I’ll have another post on acceptable and unacceptable levels of overlap in a similarity report, but first, I think that I should go through a report, step by step, to make sure that we are all familiarized with what these reports actually look like and tell us
I’m going to use one from my recent submission. This isn’t a published paper, yet, but I’m okay with showing you snippets of the content so that you can see what this report looks like.
Here is the top of the report:
At the very top is a percentage value called the Similarity Index. This is the total amount of overlap that the iThenticate software found.
Next comes the text of the checked manuscript. Overlapping phrases are highlighted in color and put in a separate box, like the affiliation listing above.

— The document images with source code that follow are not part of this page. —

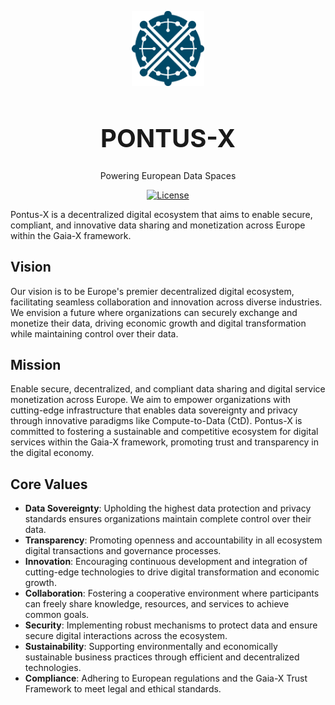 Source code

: <p align="center">
  <a href="https://github.com/Pontus-X/.github/tree/main">
      <picture>
        <source media="(prefers-color-scheme: dark)" srcset="https://raw.githubusercontent.com/Pontus-X/.github/main/profile/assets/pontusx_logo_blue.svg">
        <img alt="Pontus-X Monitor logo" src="https://raw.githubusercontent.com/Pontus-X/.github/main/profile/assets/pontusx_logo_blue.svg" width="auto" height="120">
      </picture>
  </a>
</p>

<h1 style="font-size: 40px;" align="center">PONTUS-X</h1>
<p align="center">
   Powering European Data Spaces
</p>

<p align="center">
  <a href="https://github.com/Pontus-X/.github/blob/main/LICENSE">
    <img src="https://img.shields.io/badge/license-Apache--2.0-blue.svg?style=for-the-badge" alt="License">
  </a>
</p>

Pontus-X is a decentralized digital ecosystem that aims to enable secure, compliant, and innovative data sharing and monetization across Europe within the Gaia-X framework.

## Vision
Our vision is to be Europe's premier decentralized digital ecosystem, facilitating seamless collaboration and innovation across diverse industries. We envision a future where organizations can securely exchange and monetize their data, driving economic growth and digital transformation while maintaining control over their data.

## Mission
Enable secure, decentralized, and compliant data sharing and digital service monetization across Europe. We aim to empower organizations with cutting-edge infrastructure that enables data sovereignty and privacy through innovative paradigms like Compute-to-Data (CtD). Pontus-X is committed to fostering a sustainable and competitive ecosystem for digital services within the Gaia-X framework, promoting trust and transparency in the digital economy.

## Core Values
- **Data Sovereignty**: Upholding the highest data protection and privacy standards ensures organizations maintain complete control over their data.
- **Transparency**: Promoting openness and accountability in all ecosystem digital transactions and governance processes.
- **Innovation**: Encouraging continuous development and integration of cutting-edge technologies to drive digital transformation and economic growth.
- **Collaboration**: Fostering a cooperative environment where participants can freely share knowledge, resources, and services to achieve common goals.
- **Security**: Implementing robust mechanisms to protect data and ensure secure digital interactions across the ecosystem.
- **Sustainability**: Supporting environmentally and economically sustainable business practices through efficient and decentralized technologies.
- **Compliance**: Adhering to European regulations and the Gaia-X Trust Framework to meet legal and ethical standards.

Note that the color of the source, listed at the end of the report, matches the color of the overlapping text, and the number is the small box to the right gives the number of the source in the ranking list. Assuming you haven’t moved, affiliations should be the same from paper to paper, but iThenticate will probably flag it as identical text. If an affiliation is marked for overlap then we simply ignore that and we mentally discount it from the total.
The iThenticate software is usually good about removing the reference from its check. That text should be identical from paper to paper, of course, and only very rarely is this section mistakenly included in a check. If the Reference list is left in, then those overlaps are also discounted from the total. However, iThenticate usually highlights citation callouts as similar to previous papers. Here’s an example:
This is unavoidable and every paper will have many of its citations highlighted as duplicative text that’s identical to that found in a previous paper. We don’t worry about these overlaps, either, and neither should you. Remember, not only are citations/references not counted against you in this Similarity Report but also they no longer count against the Publication Unit tally (formerly the page count total) and therefore do not add to the publication cost. So, please cite all of the papers that you feel are necessary to put your new study into proper historical perspective.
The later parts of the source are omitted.